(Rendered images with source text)
------------------------------------------------------------------------
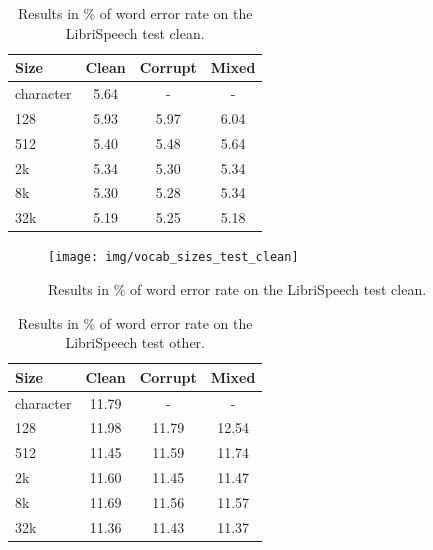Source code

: \begin{table}[p]
	\centering
	\begin{tabular}{l|ccc}
		\bf Size & \bf Clean & \bf Corrupt & \bf Mixed \\
		\hline
		
		character    &    5.64    &    -    &    - \\
		128    &    5.93    &    5.97    &    6.04 \\
		512    &    5.40    &    5.48    &    5.64 \\
		2k    &    5.34    &    5.30    &    5.34 \\
		8k    &    5.30    &    5.28    &    5.34 \\
		32k    &    5.19    &    5.25    &    5.18 \\
		
	\end{tabular}
	
	\caption{Results in \% of word error rate on the LibriSpeech test clean.}
	\label{tab:results_vocabularies_libri_clean}
\end{table}

\begin{figure}[p]
	\centering
	\texttt{[image: img/vocab\_sizes\_test\_clean]}
	\caption{Results in \% of word error rate on the LibriSpeech test clean.}
	\label{fig:vocab_sizes_test_clean}
\end{figure}

\begin{table}[p]
	\centering
	\begin{tabular}{l|ccc}
		\bf Size & \bf Clean & \bf Corrupt & \bf Mixed \\
		\hline
		character    &    11.79    &    -    &    - \\
		128    &    11.98    &    11.79    &    12.54\\
		512    &    11.45    &    11.59    &    11.74\\
		2k    &    11.60    &    11.45    &    11.47\\
		8k    &    11.69    &    11.56    &    11.57\\
		32k    &    11.36    &    11.43    &    11.37\\
		
	\end{tabular}
	
	\caption{Results in \% of word error rate on the LibriSpeech test other.}
	\label{tab:results_vocabularies_libri_other}
\end{table}

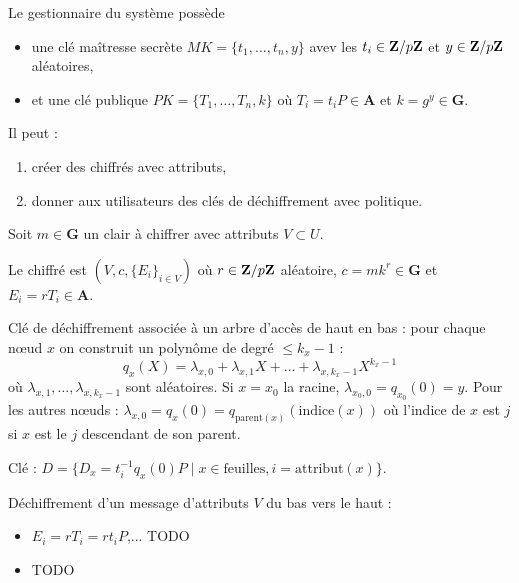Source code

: 	Le gestionnaire du système possède
	\begin{itemize}
		\item[\textbullet] une clé maîtresse secrète $MK = \{ t_1, \ldots, t_n, y \}$ avev les $t_i \in \mathbf{Z} / p\mathbf{Z}$ et $y \in \mathbf{Z} / p\mathbf{Z}$ aléatoires,
		\item[\textbullet] et une clé publique $PK = \{ T_1, \ldots, T_n, k \}$ où $T_i = t_i P \in \mathbf{A}$ et $k = g^y \in \mathbf{G}$.
	\end{itemize}
	Il peut :
	\begin{enumerate}[1.]
		\item créer des chiffrés avec attributs,
		\item donner aux utilisateurs des clés de déchiffrement avec politique.
	\end{enumerate}
	
	Soit $m \in \mathbf{G}$ un clair à chiffrer avec attributs $V \subset U$.
	
	Le chiffré est $(V, c, \{ E_i \}_{i \in V})$ où $r \in \mathbf{Z} / p\mathbf{Z}$ aléatoire, $c = m k^r \in \mathbf{G}$ et $E_i = r T_i \in \mathbf{A}$.
	
	Clé de déchiffrement associée à un arbre d'accès de haut en bas : pour chaque nœud $x$ on construit un polynôme de degré $\leq k_x - 1$ :
	$$q_x(X) = \lambda_{x,0} + \lambda_{x,1} X + \ldots + \lambda_{x,k_x - 1} X^{k_x - 1}$$
	où $\lambda_{x,1},\ldots,\lambda_{x,k_x - 1}$ sont aléatoires.
	Si $x = x_0$ la racine, $\lambda_{x_0,0} = q_{x_0}(0) = y$.
	Pour les autres nœuds : $\lambda_{x,0} = q_x(0) = q_{\mathrm{parent}(x)}(\mathrm{indice}(x))$ où l'indice de $x$ est $j$ si $x$ est le $j$ descendant de son parent.
	
	Clé : $D = \{ D_x = t_i^{-1} q_x(0) P \mid x \in \text{feuilles}, i = \mathrm{attribut}(x) \}$.
	
	
	Déchiffrement d'un message d'attributs $V$ du bas vers le haut :
	\begin{itemize}
		\item[\textbullet] $E_i = r T_i = r t_i P$,... TODO
		\item[\textbullet] TODO
	\end{itemize}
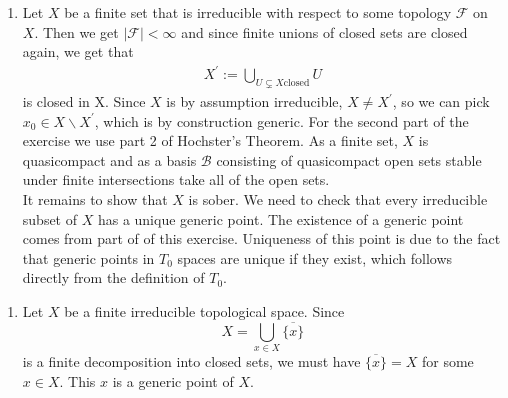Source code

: \newcommand{\sheet}{3}




\maketitle{}

\begin{exercise}{1}
    \begin{enumerate}
        \item Let $X$ be a finite set that is irreducible with 
        respect to some topology $\mathcal{F}$ on $X$. Then we get
        $\mid \mathcal{F} \mid<\infty$ and since finite unions of
        closed sets are closed again, we get that
        \begin{align*}
            X^{\prime}:=\bigcup_{U \subsetneq X \text{closed}}{U}
        \end{align*}
        is closed in X. Since $X$ is by assumption irreducible,
        $X\neq X^{\prime}$, so we can pick $x_0\in X \backslash X^{\prime}$,
        which is by construction generic. For the second part of the exercise we use 
        part 2 of Hochster's Theorem. As a finite set, $X$ is 
        quasicompact and as a basis $\mathcal{B}$ consisting of quasicompact 
        open sets stable under finite intersections take all of the open sets. \\
        It remains to show that $X$ is sober. We need to check that every irreducible
        subset of $X$ has a unique generic point. The existence of a generic point comes
        from part of of this exercise. Uniqueness of this point is due to the fact
        that generic points in $T_0$ spaces are unique if they exist, which follows directly
        from the definition of $T_0$.
    \end{enumerate}
    
    \begin{enumerate}
        \item{
                Let $X$ be a finite irreducible topological space. Since
                \begin{equation*} X = \bigcup_{x \in X} \overline{\{x\}}
                \end{equation*} is a finite decomposition into closed sets, we
                must have $\overline{\{x\}} = X$ for some $x \in X$. This $x$ is
                a generic point of $X$.

}
\end{enumerate}
\end{exercise}
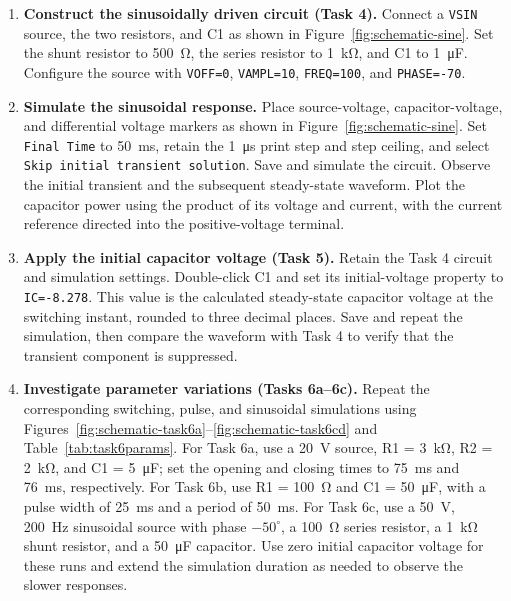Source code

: \documentclass[12pt,a4paper]{article}
\begin{document}
\begin{enumerate}[label=\arabic*., leftmargin=2.5em, itemsep=6pt]
		\item \textbf{Construct the sinusoidally driven circuit (Task 4).}
		Connect a \texttt{VSIN} source, the two resistors, and C1 as
		shown in Figure~\ref{fig:schematic-sine}.  Set the shunt
		resistor to \SI{500}{\ohm}, the series resistor to
		\SI{1}{\kilo\ohm}, and C1 to \SI{1}{\micro\farad}.
		Configure the source with \texttt{VOFF=0},
		\texttt{VAMPL=10}, \texttt{FREQ=100}, and
		\texttt{PHASE=-70}.
		
		\item \textbf{Simulate the sinusoidal response.}
		Place source-voltage, capacitor-voltage, and differential
		voltage markers as shown in Figure~\ref{fig:schematic-sine}.
		Set \texttt{Final Time} to \SI{50}{\milli\second}, retain
		the \SI{1}{\micro\second} print step and step ceiling, and
		select \texttt{Skip initial transient solution}.
		Save and simulate the circuit.  Observe the initial transient
		and the subsequent steady-state waveform.  Plot the capacitor
		power using the product of its voltage and current, with the
		current reference directed into the positive-voltage terminal.
		
		\item \textbf{Apply the initial capacitor voltage (Task 5).}
		Retain the Task 4 circuit and simulation settings.
		Double-click C1 and set its initial-voltage property to
		\texttt{IC=-8.278}.  This value is the calculated
		steady-state capacitor voltage at the switching instant,
		rounded to three decimal places.  Save and repeat the
		simulation, then compare the waveform with Task 4 to verify
		that the transient component is suppressed.
		
		\item \textbf{Investigate parameter variations (Tasks 6a--6c).}
		Repeat the corresponding switching, pulse, and sinusoidal
		simulations using
		Figures~\ref{fig:schematic-task6a}--\ref{fig:schematic-task6cd}
		and Table~\ref{tab:task6params}.  For Task 6a, use a
		\SI{20}{\volt} source, R1 = \SI{3}{\kilo\ohm},
		R2 = \SI{2}{\kilo\ohm}, and C1 = \SI{5}{\micro\farad};
		set the opening and closing times to \SI{75}{\milli\second}
		and \SI{76}{\milli\second}, respectively.
		For Task 6b, use R1 = \SI{100}{\ohm} and
		C1 = \SI{50}{\micro\farad}, with a pulse width of
		\SI{25}{\milli\second} and a period of
		\SI{50}{\milli\second}.  For Task 6c, use a
		\SI{50}{\volt}, \SI{200}{\hertz} sinusoidal source with
		phase $-50^\circ$, a \SI{100}{\ohm} series resistor,
		a \SI{1}{\kilo\ohm} shunt resistor, and a
		\SI{50}{\micro\farad} capacitor.  Use zero initial
		capacitor voltage for these runs and extend the simulation
		duration as needed to observe the slower responses.
		

\end{enumerate}
\end{document}
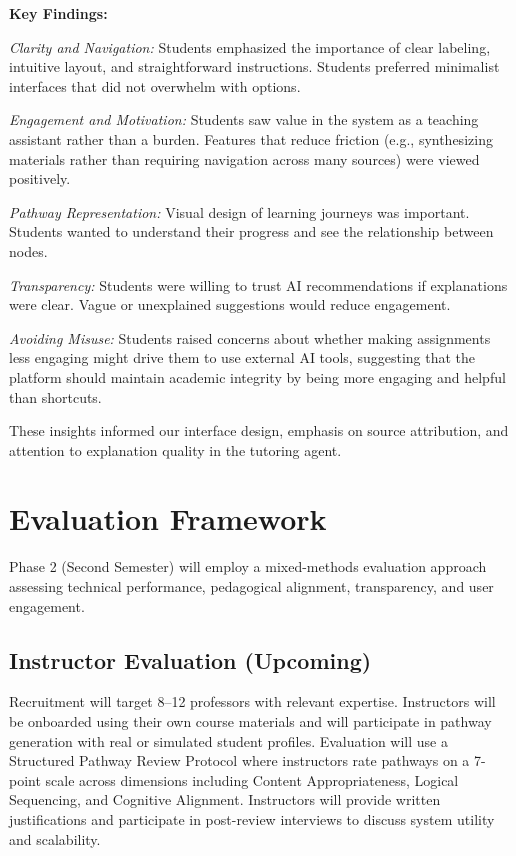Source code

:\documentclass{stylefiles/capstone}
\begin{document}
\textbf{Key Findings:}

\textit{Clarity and Navigation:} Students emphasized the importance of clear labeling, intuitive layout, and straightforward instructions. Students preferred minimalist interfaces that did not overwhelm with options.

\textit{Engagement and Motivation:} Students saw value in the system as a teaching assistant rather than a burden. Features that reduce friction (e.g., synthesizing materials rather than requiring navigation across many sources) were viewed positively.

\textit{Pathway Representation:} Visual design of learning journeys was important. Students wanted to understand their progress and see the relationship between nodes.

\textit{Transparency:} Students were willing to trust AI recommendations if explanations were clear. Vague or unexplained suggestions would reduce engagement.

\textit{Avoiding Misuse:} Students raised concerns about whether making assignments less engaging might drive them to use external AI tools, suggesting that the platform should maintain academic integrity by being more engaging and helpful than shortcuts.

These insights informed our interface design, emphasis on source attribution, and attention to explanation quality in the tutoring agent.

\section{Evaluation Framework}

Phase 2 (Second Semester) will employ a mixed-methods evaluation approach assessing technical performance, pedagogical alignment, transparency, and user engagement.

\subsection{Instructor Evaluation (Upcoming)}

Recruitment will target 8--12 professors with relevant expertise. Instructors will be onboarded using their own course materials and will participate in pathway generation with real or simulated student profiles. Evaluation will use a Structured Pathway Review Protocol where instructors rate pathways on a 7-point scale across dimensions including Content Appropriateness, Logical Sequencing, and Cognitive Alignment. Instructors will provide written justifications and participate in post-review interviews to discuss system utility and scalability.
\end{document}
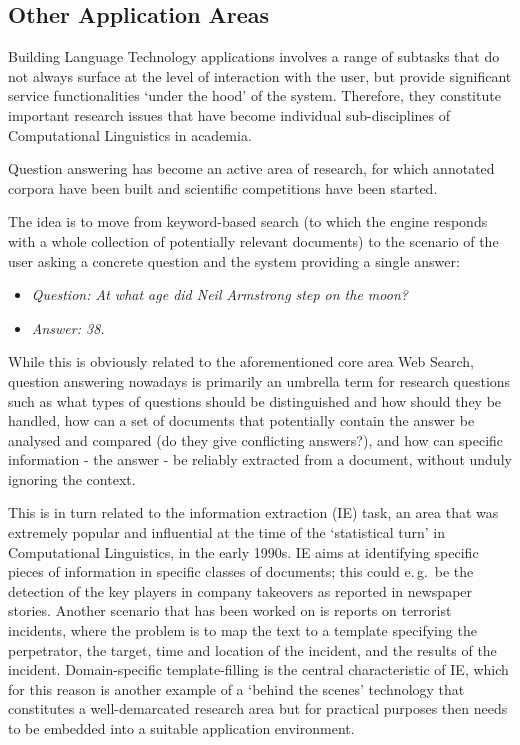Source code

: \begin{multicols}{2}
\subsection{Other Application Areas}

Building Language Technology applications involves a range of subtasks that do not always surface at the level of interaction with the user, but provide significant service functionalities ‘under the hood’ of the system. Therefore, they constitute important research issues that have become individual sub-disciplines of Computational Linguistics in academia. 

Question answering has become an active area of research, for which annotated corpora have been built and scientific competitions have been started.

The idea is to move from keyword-based search (to which the engine responds with a whole collection of potentially relevant documents) to the scenario of the user asking a concrete question and the system providing a single answer: \\
\begin{itemize}
\item[] \textit{Question: At what age did Neil Armstrong step on the moon?}
\item[] \textit{Answer: 38.}
\end{itemize}

While this is obviously related to the aforementioned core area Web Search, question answering nowadays is primarily an umbrella term for research questions such as what types of questions should be distinguished and how should they be handled, how can a set of documents that potentially contain the answer be analysed and compared (do they give conflicting answers?), and how can specific information - the answer - be reliably extracted from a document, without unduly ignoring the context. 


This is in turn related to the information extraction (IE) task, an area that was extremely popular and influential at the time of the ‘statistical turn’ in Computational Linguistics, in the early 1990s. IE aims at identifying specific pieces of information in specific classes of documents; this could e.\,g.~be the detection of the key players in company takeovers as reported in newspaper stories. Another scenario that has been worked on is reports on terrorist incidents, where the problem is to map the text to a template specifying the perpetrator, the target, time and location of the incident, and the results of the incident. Domain-specific template-filling is the central characteristic of IE, which for this reason is another example of a ‘behind the scenes’ technology that constitutes a well-demarcated research area but for practical purposes then needs to be embedded into a suitable application environment. 


\end{multicols}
------------------------------------------------------------------------
* _TASK PROMPT_: Each line of the data that contains "closed" belongs in the answer.

* _SOLUTION TO THIS EXERCISE_:
        closed sets are closed again, we get that
            X^{\prime}:=\bigcup_{U \subsetneq X \text{closed}}{U}
        is closed in X. Since $X$ is by assumption irreducible,
                \end{equation*} is a finite decomposition into closed sets, we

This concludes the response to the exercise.